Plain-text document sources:
============================================================
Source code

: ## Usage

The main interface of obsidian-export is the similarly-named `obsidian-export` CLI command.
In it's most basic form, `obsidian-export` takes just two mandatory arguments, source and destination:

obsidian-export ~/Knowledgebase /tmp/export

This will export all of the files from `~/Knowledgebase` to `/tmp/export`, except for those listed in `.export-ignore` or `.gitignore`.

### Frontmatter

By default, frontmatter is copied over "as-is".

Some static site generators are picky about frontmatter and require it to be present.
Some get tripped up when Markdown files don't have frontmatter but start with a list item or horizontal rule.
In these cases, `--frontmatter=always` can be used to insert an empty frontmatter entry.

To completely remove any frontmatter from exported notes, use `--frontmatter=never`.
============================================================
Required action:
Your answer should be the data above, retyped exactly.

Result:
Source code

: ## Usage

The main interface of obsidian-export is the similarly-named `obsidian-export` CLI command.
In it's most basic form, `obsidian-export` takes just two mandatory arguments, source and destination:

obsidian-export ~/Knowledgebase /tmp/export

This will export all of the files from `~/Knowledgebase` to `/tmp/export`, except for those listed in `.export-ignore` or `.gitignore`.

### Frontmatter

By default, frontmatter is copied over "as-is".

Some static site generators are picky about frontmatter and require it to be present.
Some get tripped up when Markdown files don't have frontmatter but start with a list item or horizontal rule.
In these cases, `--frontmatter=always` can be used to insert an empty frontmatter entry.

To completely remove any frontmatter from exported notes, use `--frontmatter=never`.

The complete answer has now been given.